OpenAI Python SDK / OpenAI API

OpenAI Python SDK Streaming Tool Call Fragmentation Drops Arguments

Fix streaming tool calls having incomplete function arguments when speculative decoding produces multiple tool_calls entries per chunk Includes evidence for OpenAI Python SDK troubleshooting demand.

Category
OpenAI API
Error signature
accumulate_delta drops tool_call fragments when one chunk has multiple entries at the same index
Quick fix
Compare the failing environment with a known working setup, then change one configuration value at a time.
Updated

What this error means

accumulate_delta drops tool_call fragments when one chunk has multiple entries at the same index is a OpenAI Python SDK failure pattern reported for developers trying to fix streaming tool calls having incomplete function arguments when speculative decoding produces multiple tool_calls entries per chunk. Based on the imported evidence, treat this as a tool-specific troubleshooting page rather than a generic API error.

Why this happens

OpenAI official openai-python SDK issue #3203. Bug occurs with vLLM speculative decoding: streaming chunks contain two tool_calls with same index, accumulate_delta stores as separate elements instead of merging. Reconstructed arguments become unparsable. High commercial value: paid users building with real-time streaming face broken tool invocations. Distinct from covered ‘model not found’ / ‘rate limit’ errors.

Common causes

Quick fixes

  1. Confirm the exact error signature matches accumulate_delta drops tool_call fragments when one chunk has multiple entries at the same index.
  2. Check the OpenAI Python SDK account, local tool state, and provider configuration involved in the failing workflow.
  3. Compare the failing environment with a known working setup, then change one configuration value at a time.

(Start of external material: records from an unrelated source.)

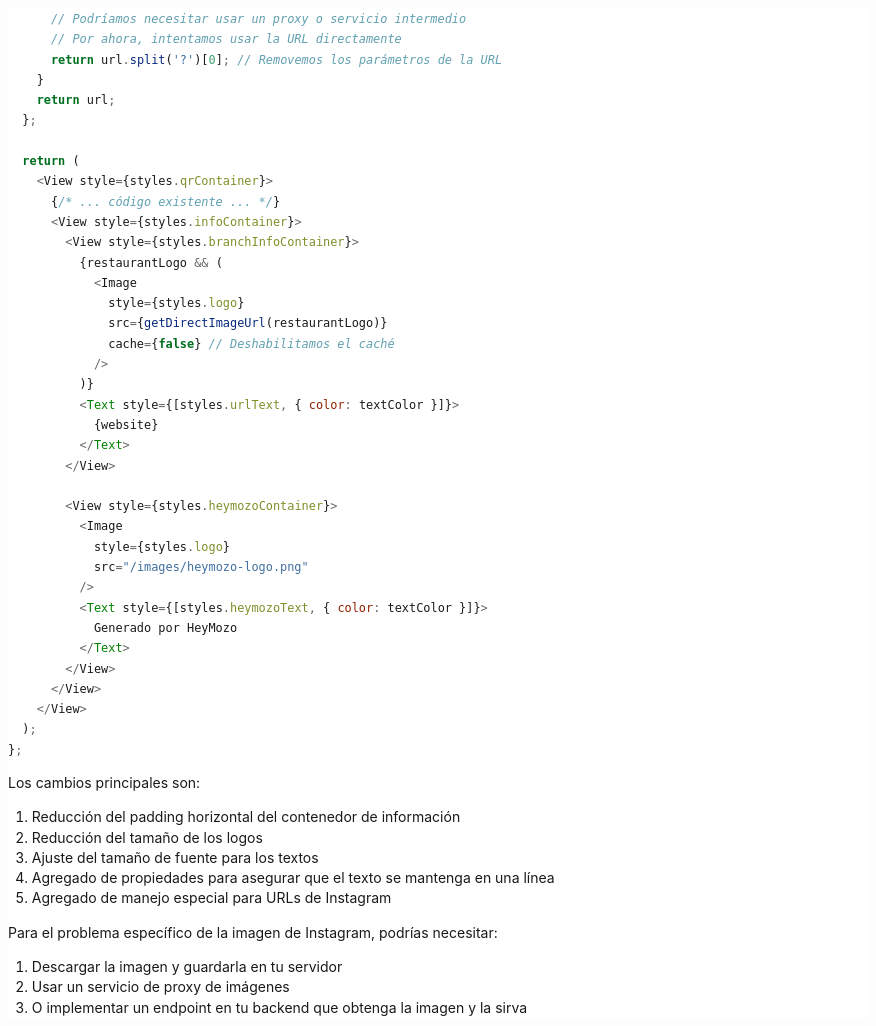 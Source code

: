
 ```javascript:src/components/QRCodeDocument.js
      // Podríamos necesitar usar un proxy o servicio intermedio
      // Por ahora, intentamos usar la URL directamente
      return url.split('?')[0]; // Removemos los parámetros de la URL
    }
    return url;
  };

  return (
    <View style={styles.qrContainer}>
      {/* ... código existente ... */}
      <View style={styles.infoContainer}>
        <View style={styles.branchInfoContainer}>
          {restaurantLogo && (
            <Image 
              style={styles.logo} 
              src={getDirectImageUrl(restaurantLogo)}
              cache={false} // Deshabilitamos el caché
            />
          )}
          <Text style={[styles.urlText, { color: textColor }]}>
            {website}
          </Text>
        </View>

        <View style={styles.heymozoContainer}>
          <Image 
            style={styles.logo}
            src="/images/heymozo-logo.png"
          />
          <Text style={[styles.heymozoText, { color: textColor }]}>
            Generado por HeyMozo
          </Text>
        </View>
      </View>
    </View>
  );
};
```

Los cambios principales son:

1. Reducción del padding horizontal del contenedor de información
2. Reducción del tamaño de los logos
3. Ajuste del tamaño de fuente para los textos
4. Agregado de propiedades para asegurar que el texto se mantenga en una línea
5. Agregado de manejo especial para URLs de Instagram

Para el problema específico de la imagen de Instagram, podrías necesitar:

1. Descargar la imagen y guardarla en tu servidor
2. Usar un servicio de proxy de imágenes
3. O implementar un endpoint en tu backend que obtenga la imagen y la sirva

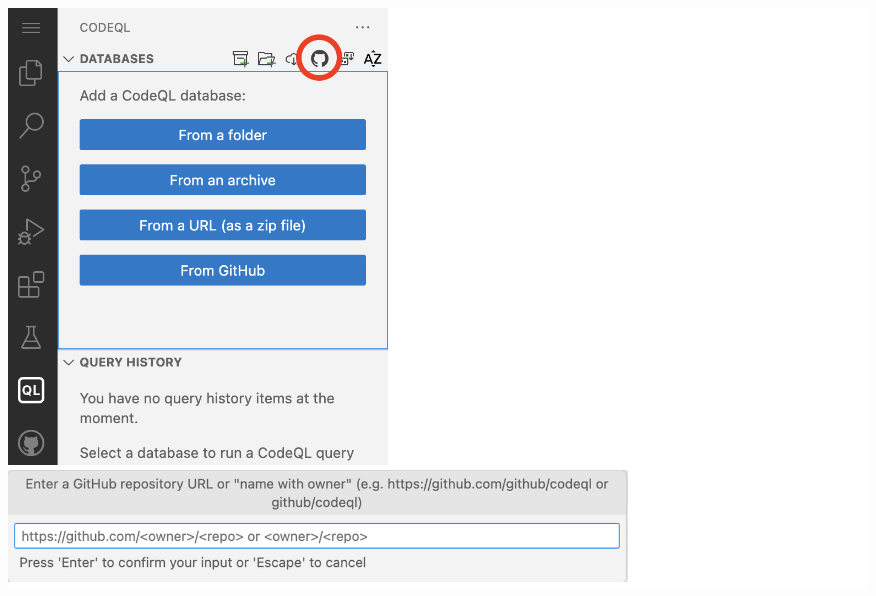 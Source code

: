 <img src="images/download-from-github.png"  width="380" alt="Screenshot: Select CodeQL DB from GitHub icon">

<img src="images/specify-github-repo.png"  width="620" alt="Screenshot: Enter a GitHub repository URL">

Platform/tool-specific checks

Step-by-step troubleshooting

  1. Capture the exact error message and the command, editor action, or request that triggered it.
  2. Check whether the failure is account/auth, quota/rate, model/provider, local runtime, or deployment configuration.
  3. Review the source evidence below and compare it with your environment.
  4. Apply one change at a time and rerun the smallest failing action.
  5. Keep the working fix documented for the team or deployment environment.

How to prevent it

Sources checked

Evidence note: OpenAI official openai-python SDK issue #3203. Bug occurs with vLLM speculative decoding: streaming chunks contain two tool_calls with same index, accumulate_delta stores as separate elements instead of merging. Reconstructed arguments become unparsable. High commercial value: paid users building with real-time streaming face broken tool invocations. Distinct from covered ‘model not found’ / ‘rate limit’ errors.

FAQ

What should I check first?

Start with the exact accumulate_delta drops tool_call fragments when one chunk has multiple entries at the same index text and the smallest action that reproduces it.

Can I ignore this error?

No. Treat it as a failed OpenAI Python SDK workflow until the root cause is understood.

Is this guaranteed to have one fix?

No. The imported evidence supports the troubleshooting path above, but tool behavior can vary by account, plan, version, provider, and local configuration.

How do I know the fix worked?

Rerun the same command, editor action, or request. The fix is working when that action completes without accumulate_delta drops tool_call fragments when one chunk has multiple entries at the same index.